Vingt-deux ans. Aujourd'hui j'ai vingt-deux ans et comme quelques trois jours par semaine depuis presque un an, je sers de lavabo sexuel à un homme infidèle à sa femme. Mais vous savez ce qui est le plus dérangeant ? Le plus dérangeant, c'est que je crois bien que je l'aime. A force de partager des nuits avec lui, j'ai pris goût à cette vie, à cette condition. Coucher avec les autres hommes ne m'est pas interdit, tant que je lui consacre trois nuits par semaine. Un vrai dilemme au départ qui s'est finalement transformé en routine. Nous partageons des tonnes de choses ensemble et notre relation a pris une toute autre tournure. Quelques mots. « Je t'aime... » un baiser dans le cou. C'est la descente en Enfer. Des tonnes de femmes doivent comprendre ce que je suis en train de vivre actuellement, je pense. J'espère.
Il se nomme Ethan et est directeur commercial dans une grande entreprise dont je tairais le nom.



“ CHAPITRE QUATRIEME „
RETROUVER LE DROIT CHEMIN EST PENIBLE & COMPLIQUE

Elles coulent et s'écrasent sur le sol. Elles coulent encore et toujours. Elles coulent et redoublent, rendant la scène plus maussade qu'elle ne l'est déjà. Le moins que l'on puisse dire, c'est que la ville a bien triste mine, inondée par la pluie torrentielle qui peu à peu gagne du terrain. Trois heures maintenant que ce fléau se déverse en continue, ne s'accordant pas de pause. Il ne doit pas être plus de sept heures du soir et voilà que le ciel nous donnerait bien vite l'impression d'avoir dépassé les vingt-deux heures. Les rues sont des plus calmes, les habitants ayant regagné leurs domiciles une bonne heure auparavant. Si l'homme même craint un simple rhume, alors que ferait-il s'il devait vivre en continue dehors, tel un animal, dans l'obligation même de chasser pour s'alimenter, luttant contre vents et tempêtes? Non, cette vie n'est pas envisageable pour un être humain, aussi téméraire puisse t-il être. Les arbres devant les bâtiments s'agitent et laissent parfois les branches fouetter les carreaux qui se trouvent à proximité. Les bourrasques s'engouffrent dans les portes, leur faisant faire d'étranges soubresauts à leur tour. Un peu plus et on pourrait associer ces intempéries à la saison d'hiver -et pourtant non, ce n'est encore que l'automne, bien qu'à cette allure, le manteau blanc ne tarderait certainement plus à recouvrir par surprise les hautes-plaines-. Si tu savais comme j'ai besoin de toi.

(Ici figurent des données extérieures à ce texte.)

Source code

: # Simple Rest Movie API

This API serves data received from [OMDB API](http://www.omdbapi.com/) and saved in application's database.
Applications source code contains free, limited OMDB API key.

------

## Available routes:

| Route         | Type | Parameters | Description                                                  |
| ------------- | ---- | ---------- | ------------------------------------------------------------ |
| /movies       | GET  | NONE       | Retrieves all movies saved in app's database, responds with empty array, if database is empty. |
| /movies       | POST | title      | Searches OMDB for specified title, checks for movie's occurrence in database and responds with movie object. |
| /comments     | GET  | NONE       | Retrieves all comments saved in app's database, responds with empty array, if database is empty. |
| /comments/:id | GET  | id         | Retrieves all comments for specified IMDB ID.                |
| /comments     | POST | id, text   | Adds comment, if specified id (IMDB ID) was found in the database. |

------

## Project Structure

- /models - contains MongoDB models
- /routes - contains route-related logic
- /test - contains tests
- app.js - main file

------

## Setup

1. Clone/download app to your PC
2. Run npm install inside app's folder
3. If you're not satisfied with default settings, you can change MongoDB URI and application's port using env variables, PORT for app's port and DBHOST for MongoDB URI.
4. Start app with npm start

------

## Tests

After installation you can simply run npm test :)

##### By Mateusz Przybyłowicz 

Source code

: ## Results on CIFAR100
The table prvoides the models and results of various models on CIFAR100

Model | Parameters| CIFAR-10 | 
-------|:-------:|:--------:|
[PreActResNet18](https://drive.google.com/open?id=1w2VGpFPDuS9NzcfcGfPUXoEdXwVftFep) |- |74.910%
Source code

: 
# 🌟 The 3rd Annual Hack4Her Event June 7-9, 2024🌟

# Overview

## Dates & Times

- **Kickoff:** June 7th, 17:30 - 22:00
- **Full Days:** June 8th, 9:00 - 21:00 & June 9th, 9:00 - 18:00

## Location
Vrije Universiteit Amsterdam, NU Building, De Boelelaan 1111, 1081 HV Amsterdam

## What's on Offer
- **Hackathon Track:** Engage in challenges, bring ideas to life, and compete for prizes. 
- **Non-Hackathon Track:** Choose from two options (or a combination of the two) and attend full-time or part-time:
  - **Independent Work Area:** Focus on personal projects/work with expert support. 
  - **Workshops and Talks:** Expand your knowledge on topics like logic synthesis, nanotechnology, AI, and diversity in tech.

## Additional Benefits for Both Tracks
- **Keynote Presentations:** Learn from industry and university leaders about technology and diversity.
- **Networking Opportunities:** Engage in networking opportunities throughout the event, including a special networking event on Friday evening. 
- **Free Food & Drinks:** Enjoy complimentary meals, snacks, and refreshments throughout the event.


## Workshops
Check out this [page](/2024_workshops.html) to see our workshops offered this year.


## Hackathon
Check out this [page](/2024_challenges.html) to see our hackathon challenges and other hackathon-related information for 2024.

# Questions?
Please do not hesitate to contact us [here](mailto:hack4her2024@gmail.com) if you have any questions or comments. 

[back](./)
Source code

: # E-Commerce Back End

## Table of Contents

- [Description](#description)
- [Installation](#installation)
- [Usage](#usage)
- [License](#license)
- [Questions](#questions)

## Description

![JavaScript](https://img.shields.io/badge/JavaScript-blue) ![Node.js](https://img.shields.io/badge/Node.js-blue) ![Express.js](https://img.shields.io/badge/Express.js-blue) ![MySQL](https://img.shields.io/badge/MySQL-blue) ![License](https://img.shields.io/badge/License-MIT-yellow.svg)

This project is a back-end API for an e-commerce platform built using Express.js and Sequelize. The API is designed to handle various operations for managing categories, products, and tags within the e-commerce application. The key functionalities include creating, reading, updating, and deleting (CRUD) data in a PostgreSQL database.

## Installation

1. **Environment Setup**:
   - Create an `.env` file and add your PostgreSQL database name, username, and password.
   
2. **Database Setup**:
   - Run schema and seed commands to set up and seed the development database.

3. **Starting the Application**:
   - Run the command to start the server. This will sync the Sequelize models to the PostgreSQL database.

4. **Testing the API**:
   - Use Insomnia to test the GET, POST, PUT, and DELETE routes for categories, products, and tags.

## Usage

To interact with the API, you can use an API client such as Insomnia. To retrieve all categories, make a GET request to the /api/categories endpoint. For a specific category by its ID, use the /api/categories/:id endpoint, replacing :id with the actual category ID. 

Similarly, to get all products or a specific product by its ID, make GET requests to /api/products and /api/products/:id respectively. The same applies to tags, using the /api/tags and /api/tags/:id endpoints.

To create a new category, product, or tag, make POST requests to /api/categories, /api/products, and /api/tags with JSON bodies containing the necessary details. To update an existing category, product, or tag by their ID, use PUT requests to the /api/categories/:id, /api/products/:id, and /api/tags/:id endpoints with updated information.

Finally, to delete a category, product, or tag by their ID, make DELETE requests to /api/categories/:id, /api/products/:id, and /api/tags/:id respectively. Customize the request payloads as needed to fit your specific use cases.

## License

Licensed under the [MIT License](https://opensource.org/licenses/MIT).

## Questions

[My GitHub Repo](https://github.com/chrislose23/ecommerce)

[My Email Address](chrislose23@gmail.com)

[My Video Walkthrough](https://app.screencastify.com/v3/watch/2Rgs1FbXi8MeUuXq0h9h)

Aujourd'hui, je n'ai pas le droit de sortir, parce qu'ils appellent ça la semaine de sevrage. Pas de contact avec l'extérieur, donc pas de préoccupation à avoir. Il suffit juste de s'occuper, de tout faire pour ne pas penser à l'alcool. Passer d'une demie-bouteille de Whisky par jour à rien est assez compliqué pour moi. Pas de visite, pas d'apéritif, pas même de discussion avec les autres résidents: le simple fait de me retrouver ici est déjà une assez grande punition, pas la peine de m'encombrer l'esprit avec d'autres alcooliques. La thérapie dure un mois. Entre temps, je peux continuer à recevoir des cours via le courrier. Un miracle. Mais il était temps d'agir, l'alcool m'attaquant dangereusement et me faisant de plus en plus oublier. J'ai fait des choses plus ou moins graves en plus, à ce que j'ai cru comprendre. Un vrai calvaire.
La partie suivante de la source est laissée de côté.